**What you are asked to do:** Your answer should be the exact lines of the data below from the one containing "- **pr** : tarefa" through the one containing "por fim, considere"; please include nothing else.

**Given information:**
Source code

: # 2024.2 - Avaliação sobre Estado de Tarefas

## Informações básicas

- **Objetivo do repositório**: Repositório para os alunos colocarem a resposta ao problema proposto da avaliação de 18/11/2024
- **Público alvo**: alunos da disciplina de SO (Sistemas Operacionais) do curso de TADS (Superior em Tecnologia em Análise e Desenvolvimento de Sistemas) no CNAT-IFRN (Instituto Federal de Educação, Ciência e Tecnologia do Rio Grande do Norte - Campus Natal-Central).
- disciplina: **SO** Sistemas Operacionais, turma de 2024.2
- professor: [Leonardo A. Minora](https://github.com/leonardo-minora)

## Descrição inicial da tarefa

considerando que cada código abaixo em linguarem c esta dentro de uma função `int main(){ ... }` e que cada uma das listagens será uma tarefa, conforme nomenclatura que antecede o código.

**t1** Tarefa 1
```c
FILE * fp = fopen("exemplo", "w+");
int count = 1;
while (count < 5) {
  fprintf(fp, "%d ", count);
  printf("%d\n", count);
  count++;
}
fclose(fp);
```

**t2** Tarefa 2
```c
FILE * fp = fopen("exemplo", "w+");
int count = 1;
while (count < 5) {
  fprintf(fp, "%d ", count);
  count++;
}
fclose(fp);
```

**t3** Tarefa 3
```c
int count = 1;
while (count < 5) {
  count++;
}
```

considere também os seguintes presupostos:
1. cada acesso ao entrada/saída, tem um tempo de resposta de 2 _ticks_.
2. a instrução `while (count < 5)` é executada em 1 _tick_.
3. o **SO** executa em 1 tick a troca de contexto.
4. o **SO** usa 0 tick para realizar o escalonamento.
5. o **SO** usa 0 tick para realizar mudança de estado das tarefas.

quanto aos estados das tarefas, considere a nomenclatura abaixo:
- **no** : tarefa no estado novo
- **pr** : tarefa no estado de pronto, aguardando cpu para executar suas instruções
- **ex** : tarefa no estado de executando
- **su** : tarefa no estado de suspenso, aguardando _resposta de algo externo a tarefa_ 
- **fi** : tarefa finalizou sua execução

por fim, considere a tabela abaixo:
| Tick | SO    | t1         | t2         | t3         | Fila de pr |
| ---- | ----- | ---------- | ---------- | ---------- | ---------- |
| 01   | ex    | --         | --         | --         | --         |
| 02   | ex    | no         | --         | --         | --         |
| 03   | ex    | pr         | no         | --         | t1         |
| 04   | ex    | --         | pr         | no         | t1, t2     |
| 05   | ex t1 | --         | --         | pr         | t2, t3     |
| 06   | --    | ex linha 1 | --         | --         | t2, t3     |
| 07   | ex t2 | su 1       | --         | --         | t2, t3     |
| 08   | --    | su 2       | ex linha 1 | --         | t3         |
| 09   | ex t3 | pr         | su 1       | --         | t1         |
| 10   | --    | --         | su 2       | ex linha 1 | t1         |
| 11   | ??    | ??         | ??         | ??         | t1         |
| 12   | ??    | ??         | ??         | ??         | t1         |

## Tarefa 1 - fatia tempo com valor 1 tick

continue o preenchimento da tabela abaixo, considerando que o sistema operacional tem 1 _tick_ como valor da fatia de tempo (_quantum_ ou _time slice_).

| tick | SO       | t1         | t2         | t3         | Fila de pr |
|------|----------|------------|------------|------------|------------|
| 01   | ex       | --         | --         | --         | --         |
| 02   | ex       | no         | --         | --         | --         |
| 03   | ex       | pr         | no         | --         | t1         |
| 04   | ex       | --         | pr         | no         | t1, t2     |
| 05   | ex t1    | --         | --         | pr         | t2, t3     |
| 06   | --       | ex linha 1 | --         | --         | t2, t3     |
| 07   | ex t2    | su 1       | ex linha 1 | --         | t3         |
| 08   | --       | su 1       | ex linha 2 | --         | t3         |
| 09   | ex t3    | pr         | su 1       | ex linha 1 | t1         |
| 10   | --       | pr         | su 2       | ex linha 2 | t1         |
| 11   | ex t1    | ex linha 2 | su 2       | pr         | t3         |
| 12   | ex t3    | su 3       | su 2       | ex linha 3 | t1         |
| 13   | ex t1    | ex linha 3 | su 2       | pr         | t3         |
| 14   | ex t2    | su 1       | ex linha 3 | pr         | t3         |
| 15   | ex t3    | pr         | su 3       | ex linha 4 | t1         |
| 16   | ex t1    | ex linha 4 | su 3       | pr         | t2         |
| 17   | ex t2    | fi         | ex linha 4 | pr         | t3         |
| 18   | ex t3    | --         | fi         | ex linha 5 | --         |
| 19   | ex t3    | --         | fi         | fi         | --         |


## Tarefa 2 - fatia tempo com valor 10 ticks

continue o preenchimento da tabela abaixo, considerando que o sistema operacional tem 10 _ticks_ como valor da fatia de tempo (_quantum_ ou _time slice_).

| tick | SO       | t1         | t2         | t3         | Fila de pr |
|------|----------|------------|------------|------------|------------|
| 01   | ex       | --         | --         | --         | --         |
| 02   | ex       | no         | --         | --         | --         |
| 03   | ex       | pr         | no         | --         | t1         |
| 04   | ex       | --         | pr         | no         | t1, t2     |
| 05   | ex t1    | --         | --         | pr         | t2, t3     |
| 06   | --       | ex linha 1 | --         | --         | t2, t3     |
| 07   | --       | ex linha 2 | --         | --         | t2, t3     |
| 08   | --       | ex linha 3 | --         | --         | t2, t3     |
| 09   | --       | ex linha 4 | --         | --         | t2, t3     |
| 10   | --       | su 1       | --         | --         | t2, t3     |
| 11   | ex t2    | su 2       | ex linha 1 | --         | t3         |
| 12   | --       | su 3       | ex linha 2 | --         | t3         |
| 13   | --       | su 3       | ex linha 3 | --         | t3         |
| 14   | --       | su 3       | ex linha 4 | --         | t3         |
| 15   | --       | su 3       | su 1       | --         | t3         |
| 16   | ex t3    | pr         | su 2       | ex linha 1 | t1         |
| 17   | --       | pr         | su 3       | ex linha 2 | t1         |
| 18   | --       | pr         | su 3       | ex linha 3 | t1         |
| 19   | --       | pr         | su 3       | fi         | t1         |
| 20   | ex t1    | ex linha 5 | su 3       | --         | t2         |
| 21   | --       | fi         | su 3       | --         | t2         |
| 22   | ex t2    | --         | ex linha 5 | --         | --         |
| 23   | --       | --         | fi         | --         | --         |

**Response below:**
- **pr** : tarefa no estado de pronto, aguardando cpu para executar suas instruções
- **ex** : tarefa no estado de executando
- **su** : tarefa no estado de suspenso, aguardando _resposta de algo externo a tarefa_ 
- **fi** : tarefa finalizou sua execução

por fim, considere a tabela abaixo:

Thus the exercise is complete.